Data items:
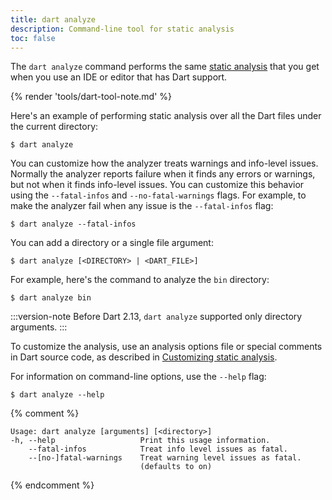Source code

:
 ```yaml
---
title: dart analyze
description: Command-line tool for static analysis
toc: false
---
```


The `dart analyze` command
performs the same [static analysis][]
that you get when you use an IDE or editor that has Dart support.

{% render 'tools/dart-tool-note.md' %}

Here's an example of performing static analysis over all the Dart files
under the current directory:

```console
$ dart analyze
```

You can customize how the analyzer treats warnings and info-level issues.
Normally the analyzer reports failure when it finds any errors or warnings,
but not when it finds info-level issues.
You can customize this behavior using the
`--fatal-infos` and `--no-fatal-warnings` flags.
For example, to make the analyzer fail when any issue is 
the `--fatal-infos` flag:

```console
$ dart analyze --fatal-infos
```

You can add a directory or a single file argument:

```console
$ dart analyze [<DIRECTORY> | <DART_FILE>]
```

For example, here's the command to analyze the `bin` directory:

```console
$ dart analyze bin
```

:::version-note
Before Dart 2.13, `dart analyze` supported only directory arguments.
:::

To customize the analysis, use an analysis options file
or special comments in Dart source code,
as described in [Customizing static analysis][static analysis].

For information on command-line options, use the `--help` flag:

```console
$ dart analyze --help
```

[static analysis]: /tools/analysis

{% comment %}
```
Usage: dart analyze [arguments] [<directory>]
-h, --help                   Print this usage information.
    --fatal-infos            Treat info level issues as fatal.
    --[no-]fatal-warnings    Treat warning level issues as fatal.
                             (defaults to on)
```
{% endcomment %}
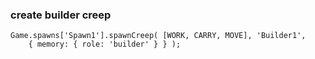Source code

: ### create builder creep
```
Game.spawns['Spawn1'].spawnCreep( [WORK, CARRY, MOVE], 'Builder1',
    { memory: { role: 'builder' } } );
```
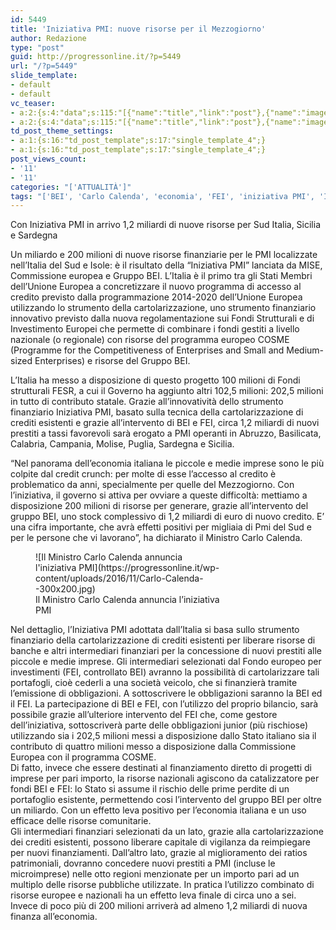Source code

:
 ```yaml
---
id: 5449
title: 'Iniziativa PMI: nuove risorse per il Mezzogiorno'
author: Redazione
type: "post"
guid: http://progressonline.it/?p=5449
url: "/?p=5449"
slide_template:
- default
- default
vc_teaser:
- a:2:{s:4:"data";s:115:"[{"name":"title","link":"post"},{"name":"image","image":"featured","link":"none"},{"name":"text","mode":"excerpt"}]";s:7:"bgcolor";s:0:"";}
- a:2:{s:4:"data";s:115:"[{"name":"title","link":"post"},{"name":"image","image":"featured","link":"none"},{"name":"text","mode":"excerpt"}]";s:7:"bgcolor";s:0:"";}
td_post_theme_settings:
- a:1:{s:16:"td_post_template";s:17:"single_template_4";}
- a:1:{s:16:"td_post_template";s:17:"single_template_4";}
post_views_count:
- '11'
- '11'
categories: "['ATTUALITÀ']"
tags: "['BEI', 'Carlo Calenda', 'economia', 'FEI', 'iniziativa PMI', 'Italia', 'mezzogiorno', 'Ministero svilupopo economico', 'news economia', 'Unione Europea']"
---
```


Con Iniziativa PMI in arrivo 1,2 miliardi di nuove risorse per Sud Italia, Sicilia e Sardegna

Un miliardo e 200 milioni di nuove risorse finanziarie per le PMI localizzate nell’Italia del Sud e Isole: è il risultato della “Iniziativa PMI” lanciata da MISE, Commissione europea e Gruppo BEI. L’Italia è il primo tra gli Stati Membri dell’Unione Europea a concretizzare il nuovo programma di accesso al credito previsto dalla programmazione 2014-2020 dell’Unione Europea utilizzando lo strumento della cartolarizzazione, uno strumento finanziario innovativo previsto dalla nuova regolamentazione sui Fondi Strutturali e di Investimento Europei che permette di combinare i fondi gestiti a livello nazionale (o regionale) con risorse del programma europeo COSME (Programme for the Competitiveness of Enterprises and Small and Medium-sized Enterprises) e risorse del Gruppo BEI.

L’Italia ha messo a disposizione di questo progetto 100 milioni di Fondi strutturali FESR, a cui il Governo ha aggiunto altri 102,5 milioni: 202,5 milioni in tutto di contributo statale. Grazie all’innovatività dello strumento finanziario Iniziativa PMI, basato sulla tecnica della cartolarizzazione di crediti esistenti e grazie all’intervento di BEI e FEI, circa 1,2 miliardi di nuovi prestiti a tassi favorevoli sarà erogato a PMI operanti in Abruzzo, Basilicata, Calabria, Campania, Molise, Puglia, Sardegna e Sicilia.

“Nel panorama dell’economia italiana le piccole e medie imprese sono le più colpite dal credit crunch: per molte di esse l’accesso al credito è problematico da anni, specialmente per quelle del Mezzogiorno. Con l’iniziativa, il governo si attiva per ovviare a queste difficoltà: mettiamo a disposizione 200 milioni di risorse per generare, grazie all’intervento del gruppo BEI, uno stock complessivo di 1,2 miliardi di euro di nuovo credito. E’ una cifra importante, che avrà effetti positivi per migliaia di Pmi del Sud e per le persone che vi lavorano”, ha dichiarato il Ministro Carlo Calenda.

<figure aria-describedby="caption-attachment-5451" class="wp-caption alignleft" id="attachment_5451" style="width: 300px">![Il Ministro Carlo Calenda annuncia l'iniziativa PMI](https://progressonline.it/wp-content/uploads/2016/11/Carlo-Calenda--300x200.jpg)<figcaption class="wp-caption-text" id="caption-attachment-5451">Il Ministro Carlo Calenda annuncia l’iniziativa PMI</figcaption></figure>

Nel dettaglio, l’Iniziativa PMI adottata dall’Italia si basa sullo strumento finanziario della cartolarizzazione di crediti esistenti per liberare risorse di banche e altri intermediari finanziari per la concessione di nuovi prestiti alle piccole e medie imprese. Gli intermediari selezionati dal Fondo europeo per investimenti (FEI, controllato BEI) avranno la possibilità di cartolarizzare tali portafogli, cioè cederli a una società veicolo, che si finanzierà tramite l’emissione di obbligazioni. A sottoscrivere le obbligazioni saranno la BEI ed il FEI. La partecipazione di BEI e FEI, con l’utilizzo del proprio bilancio, sarà possibile grazie all’ulteriore intervento del FEI che, come gestore dell’iniziativa, sottoscriverà parte delle obbligazioni junior (più rischiose) utilizzando sia i 202,5 milioni messi a disposizione dallo Stato italiano sia il contributo di quattro milioni messo a disposizione dalla Commissione Europea con il programma COSME.  
Di fatto, invece che essere destinati al finanziamento diretto di progetti di imprese per pari importo, la risorse nazionali agiscono da catalizzatore per fondi BEI e FEI: lo Stato si assume il rischio delle prime perdite di un portafoglio esistente, permettendo cosi l’intervento del gruppo BEI per oltre un miliardo. Con un effetto leva positivo per l’economia italiana e un uso efficace delle risorse comunitarie.  
Gli intermediari finanziari selezionati da un lato, grazie alla cartolarizzazione dei crediti esistenti, possono liberare capitale di vigilanza da reimpiegare per nuovi finanziamenti. Dall’altro lato, grazie al miglioramento dei ratios patrimoniali, dovranno concedere nuovi prestiti a PMI (incluse le microimprese) nelle otto regioni menzionate per un importo pari ad un multiplo delle risorse pubbliche utilizzate. In pratica l’utilizzo combinato di risorse europee e nazionali ha un effetto leva finale di circa uno a sei. Invece di poco più di 200 milioni arriverà ad almeno 1,2 miliardi di nuova finanza all’economia.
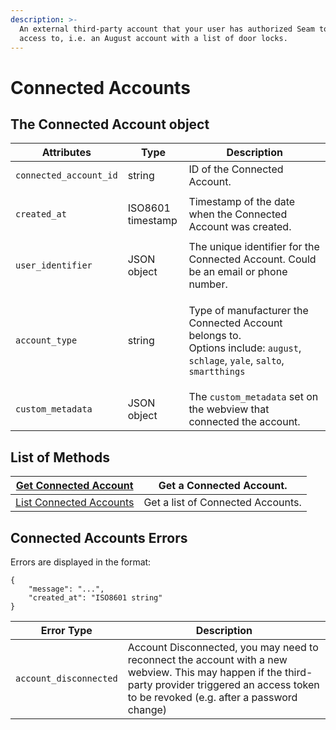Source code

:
 ```yaml
---
description: >-
  An external third-party account that your user has authorized Seam to get
  access to, i.e. an August account with a list of door locks.
---
```


# Connected Accounts

## The Connected Account object

| Attributes             | Type                        | Description                                                                                                                                                                                  |
| ---------------------- | --------------------------- | -------------------------------------------------------------------------------------------------------------------------------------------------------------------------------------------- |
| `connected_account_id` | string                      | ID of the Connected Account.                                                                                                                                                                 |
| `created_at`           | <p>ISO8601<br>timestamp</p> | Timestamp of the date when the Connected Account was created.                                                                                                                                |
| `user_identifier`      | JSON object                 | The unique identifier for the Connected Account. Could be an email or phone number.                                                                                                          |
| `account_type`         | string                      | <p>Type of manufacturer the Connected Account belongs to.<br>Options include: <code>august</code>, <code>schlage</code>, <code>yale</code>, <code>salto</code>, <code>smartthings</code></p> |
| `custom_metadata`      | JSON object                 | The `custom_metadata` set on the webview that connected the account.                                                                                                                       |

## List of Methods

| [Get Connected Account](get-a-connected-account.md)   | Get a Connected Account.          |
| ----------------------------------------------------- | --------------------------------- |
| [List Connected Accounts](list-connected-accounts.md) | Get a list of Connected Accounts. |



## Connected Accounts Errors

Errors are displayed in the format:

```
{
    "message": "...",
    "created_at": "ISO8601 string"
}
```

| Error Type             | Description                                                                                                                                                                                        |
| ---------------------- | -------------------------------------------------------------------------------------------------------------------------------------------------------------------------------------------------- |
| `account_disconnected` | Account Disconnected, you may need to reconnect the account with a new webview. This may happen if the third-party provider triggered an access token to be revoked (e.g. after a password change) |
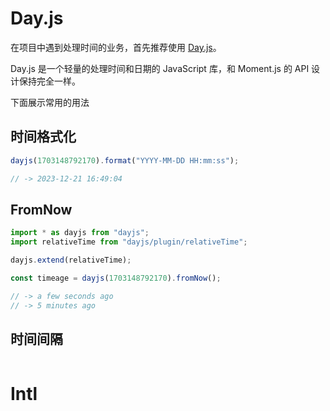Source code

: # Day.js

在项目中遇到处理时间的业务，首先推荐使用 [Day.js](https://day.js.org/zh-CN/)。

Day.js 是一个轻量的处理时间和日期的 JavaScript 库，和 Moment.js 的 API 设计保持完全一样。

下面展示常用的用法

## 时间格式化

```js
dayjs(1703148792170).format("YYYY-MM-DD HH:mm:ss");

// -> 2023-12-21 16:49:04
```

## FromNow

```js
import * as dayjs from "dayjs";
import relativeTime from "dayjs/plugin/relativeTime";

dayjs.extend(relativeTime);

const timeage = dayjs(1703148792170).fromNow();

// -> a few seconds ago
// -> 5 minutes ago
```

## 时间间隔

```js

```

# Intl
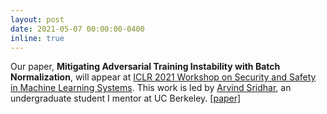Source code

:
 ```yaml
---
layout: post
date: 2021-05-07 00:00:00-0400
inline: true
---
```


Our paper, __Mitigating Adversarial Training Instability with Batch Normalization__, will appear at [ICLR 2021 Workshop on Security and Safety in Machine Learning Systems](https://aisecure-workshop.github.io/aml-iclr2021/). This work is led by [Arvind Sridhar](https://www.arvindpsridhar.com/), an undergraduate student I mentor at UC Berkeley. [[paper]](https://aisecure-workshop.github.io/aml-iclr2021/papers/43.pdf)

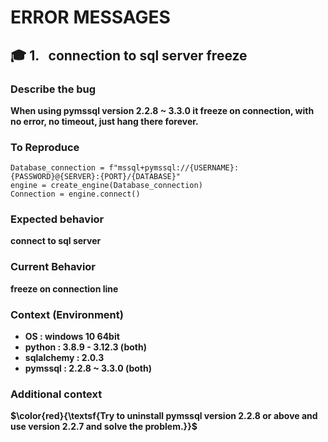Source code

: # ERROR MESSAGES

## 🎓 1. &nbsp; connection to sql server freeze


### Describe the bug

**When using pymssql version 2.2.8 ~ 3.3.0 it freeze on connection, with no error, no timeout, just hang there forever.**


### To Reproduce

```Program Code
Database_connection = f"mssql+pymssql://{USERNAME}:{PASSWORD}@{SERVER}:{PORT}/{DATABASE}"
engine = create_engine(Database_connection)
Connection = engine.connect()
```


### Expected behavior
**connect to sql server**


### Current Behavior
**freeze on connection line**


### Context (Environment)

* **OS : windows 10 64bit**
* **python : 3.8.9 - 3.12.3 (both)**
* **sqlalchemy : 2.0.3**
* **pymssql : 2.2.8 ~ 3.3.0 (both)**


### Additional context

**$\color{red}{\textsf{Try to uninstall pymssql version 2.2.8 or above and use version 2.2.7 and solve the problem.}}$**
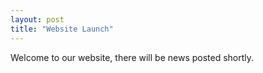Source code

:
 ```yaml
---
layout: post
title: "Website Launch"
---
```


Welcome to our website, there will be news posted shortly.

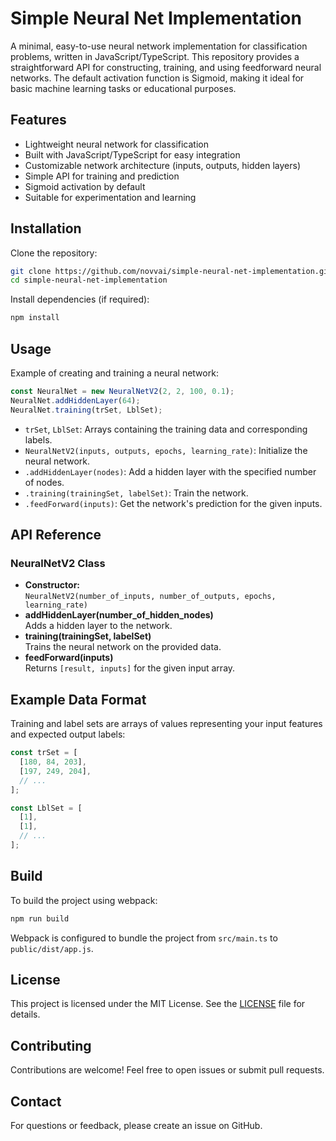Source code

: # Simple Neural Net Implementation

A minimal, easy-to-use neural network implementation for classification problems, written in JavaScript/TypeScript. This repository provides a straightforward API for constructing, training, and using feedforward neural networks. The default activation function is Sigmoid, making it ideal for basic machine learning tasks or educational purposes.

## Features

- Lightweight neural network for classification
- Built with JavaScript/TypeScript for easy integration
- Customizable network architecture (inputs, outputs, hidden layers)
- Simple API for training and prediction
- Sigmoid activation by default
- Suitable for experimentation and learning

## Installation

Clone the repository:

```bash
git clone https://github.com/novvai/simple-neural-net-implementation.git
cd simple-neural-net-implementation
```

Install dependencies (if required):

```bash
npm install
```

## Usage

Example of creating and training a neural network:

```js
const NeuralNet = new NeuralNetV2(2, 2, 100, 0.1);
NeuralNet.addHiddenLayer(64);
NeuralNet.training(trSet, LblSet);
```

- `trSet`, `LblSet`: Arrays containing the training data and corresponding labels.
- `NeuralNetV2(inputs, outputs, epochs, learning_rate)`: Initialize the neural network.
- `.addHiddenLayer(nodes)`: Add a hidden layer with the specified number of nodes.
- `.training(trainingSet, labelSet)`: Train the network.
- `.feedForward(inputs)`: Get the network's prediction for the given inputs.

## API Reference

### NeuralNetV2 Class

- **Constructor:**  
  `NeuralNetV2(number_of_inputs, number_of_outputs, epochs, learning_rate)`
- **addHiddenLayer(number_of_hidden_nodes)**  
  Adds a hidden layer to the network.
- **training(trainingSet, labelSet)**  
  Trains the neural network on the provided data.
- **feedForward(inputs)**  
  Returns `[result, inputs]` for the given input array.

## Example Data Format

Training and label sets are arrays of values representing your input features and expected output labels:

```js
const trSet = [
  [180, 84, 203],
  [197, 249, 204],
  // ...
];

const LblSet = [
  [1],
  [1],
  // ...
];
```

## Build

To build the project using webpack:

```bash
npm run build
```

Webpack is configured to bundle the project from `src/main.ts` to `public/dist/app.js`.

## License

This project is licensed under the MIT License. See the [LICENSE](./LICENSE) file for details.

## Contributing

Contributions are welcome! Feel free to open issues or submit pull requests.

## Contact

For questions or feedback, please create an issue on GitHub.

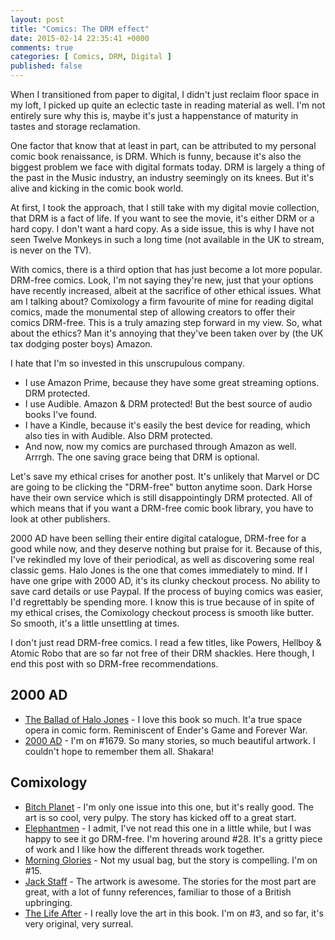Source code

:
 ```yaml
---
layout: post
title: "Comics: The DRM effect"
date: 2015-02-14 22:35:41 +0000
comments: true
categories: [ Comics, DRM, Digital ]
published: false
---
```

When I transitioned from paper to digital, I didn't just reclaim floor space in my loft, I picked up quite an eclectic taste in reading material as well. I'm not entirely sure why this is, maybe it's just a happenstance of maturity in tastes and storage reclamation.

<!-- more -->

One factor that know that at least in part, can be attributed to my personal comic book renaissance, is DRM. Which is funny, because it's also the biggest problem we face with digital formats today. DRM is largely a thing of the past in the Music industry, an industry seemingly on its knees. But it's alive and kicking in the comic book world.

At first, I took the approach, that I still take with my digital movie collection, that DRM is a fact of life. If you want to see the movie, it's either DRM or a hard copy. I don't want a hard copy. As a side issue, this is why I have not seen Twelve Monkeys in such a long time (not available in the UK to stream, is never on the TV).

With comics, there is a third option that has just become a lot more popular. DRM-free comics. Look, I'm not saying they're new, just that your options have recently increased, albeit at the sacrifice of other ethical issues. What am I talking about? Comixology a firm favourite of mine for reading digital comics, made the monumental step of allowing creators to offer their comics DRM-free. This is a truly amazing step forward in my view. So, what about the ethics? Man it's annoying that they've been taken over by (the UK tax dodging poster boys) Amazon.

I hate that I'm so invested in this unscrupulous company.

- I use Amazon Prime, because they have some great streaming options. DRM protected.
- I use Audible. Amazon & DRM protected! But the best source of audio books I've found.
- I have a Kindle, because it's easily the best device for reading, which also ties in with Audible. Also DRM protected.
- And now, now my comics are purchased through Amazon as well. Arrrgh. The one saving grace being that DRM is optional.

Let's save my ethical crises for another post. It's unlikely that Marvel or DC are going to be clicking the "DRM-free" button anytime soon. Dark Horse have their own service which is still disappointingly DRM protected. All of which means that if you want a DRM-free comic book library, you have to look at other publishers.

2000 AD have been selling their entire digital catalogue,  DRM-free for a good while now, and they deserve nothing but praise for it. Because of this, I've rekindled my love of their periodical, as well as discovering some real classic gems. Halo Jones is the one that comes immediately to mind. If I have one gripe with 2000 AD, it's its clunky checkout process. No ability to save card details or use Paypal. If the process of buying comics was easier, I'd regrettably be spending more. I know this is true because of in spite of my ethical crises, the Comixology checkout process is smooth like butter. So smooth, it's a little unsettling at times.

I don't just read DRM-free comics. I read a few titles, like Powers, Hellboy & Atomic Robo that are so far not free of their DRM shackles. Here though, I end this post with so DRM-free recommendations.

## 2000 AD
- [The Ballad of Halo Jones](http://shop.2000adonline.com/products/ballad_of_halo_jones) - I love this book so much. It'a true space opera in comic form. Reminiscent of Ender's Game and Forever War.
- [2000 AD](http://shop.2000adonline.com/digital/comics) - I'm on #1679. So many stories, so much beautiful artwork. I couldn't hope to remember them all. Shakara!

## Comixology
- [Bitch Planet](https://www.comixology.co.uk/Bitch-Planet/comics-series/30465) - I'm only one issue into this one, but it's really good. The art is so cool, very pulpy. The story has kicked off to a great start.
- [Elephantmen](https://www.comixology.co.uk/Elephantmen/comics-series/654) - I admit, I've not read this one in a little while, but I was happy to see it go DRM-free. I'm hovering around #28. It's a gritty piece of work and I like how the different threads work together.
- [Morning Glories](https://www.comixology.co.uk/Morning-Glories/comics-series/4617) - Not my usual bag, but the story is compelling. I'm on #15.
- [Jack Staff](https://www.comixology.co.uk/Jack-Staff/comics-series/686) - The artwork is awesome. The stories for the most part are great, with a lot of funny references, familiar to those of a British upbringing.
- [The Life After](https://www.comixology.co.uk/The-Life-After/comics-series/21882) - I really love the art in this book. I'm on #3, and so far, it's very original, very surreal.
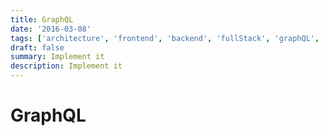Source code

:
 ```yaml
---
title: GraphQL
date: '2016-03-08'
tags: ['architecture', 'frontend', 'backend', 'fullStack', 'graphQL', 'relay', 'apollo']
draft: false
summary: Implement it
description: Implement it
---
```


# GraphQL



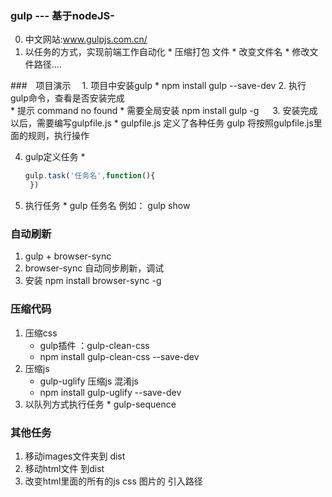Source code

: ### gulp --- 基于nodeJS-
  0. 中文网站:www.gulpjs.com.cn/
  1. 以任务的方式，实现前端工作自动化
    * 压缩打包 文件
    * 改变文件名
    * 修改文件路径....

###　项目演示
　1. 项目中安装gulp
    * npm install gulp --save-dev
  2. 执行 gulp命令，查看是否安装完成   
    * 提示 command no found
    * 需要全局安装
      npm install gulp -g 　
  3. 安装完成以后，需要编写gulpfile.js
    * gulpfile.js  定义了各种任务
    gulp 将按照gulpfile.js里面的规则，执行操作

  4. gulp定义任务
    *
     ``` Javascript
     gulp.task('任务名',function(){
      })
     ```  
  5. 执行任务
    * gulp 任务名
      例如： gulp show

### 自动刷新
   1. gulp + browser-sync
   2. browser-sync 自动同步刷新，调试
   3. 安装 npm install browser-sync -g
### 压缩代码
  1. 压缩css
     * gulp插件 ：gulp-clean-css
     * npm install gulp-clean-css --save-dev  
  2. 压缩js
     * gulp-uglify 压缩js  混淆js   
     * npm install gulp-uglify --save-dev
  3. 以队列方式执行任务
    * gulp-sequence
### 其他任务
  1. 移动images文件夹到 dist
  2. 移动html文件 到dist
  3. 改变html里面的所有的js css 图片的 引入路径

Task:
Copy, character for character, the lines from the line that holds "4. gulp定义任务" through the final line of the records above.

Exercise solution:
  4. gulp定义任务
    *
     ``` Javascript
     gulp.task('任务名',function(){
      })
     ```  
  5. 执行任务
    * gulp 任务名
      例如： gulp show

### 自动刷新
   1. gulp + browser-sync
   2. browser-sync 自动同步刷新，调试
   3. 安装 npm install browser-sync -g
### 压缩代码
  1. 压缩css
     * gulp插件 ：gulp-clean-css
     * npm install gulp-clean-css --save-dev  
  2. 压缩js
     * gulp-uglify 压缩js  混淆js   
     * npm install gulp-uglify --save-dev
  3. 以队列方式执行任务
    * gulp-sequence
### 其他任务
  1. 移动images文件夹到 dist
  2. 移动html文件 到dist
  3. 改变html里面的所有的js css 图片的 引入路径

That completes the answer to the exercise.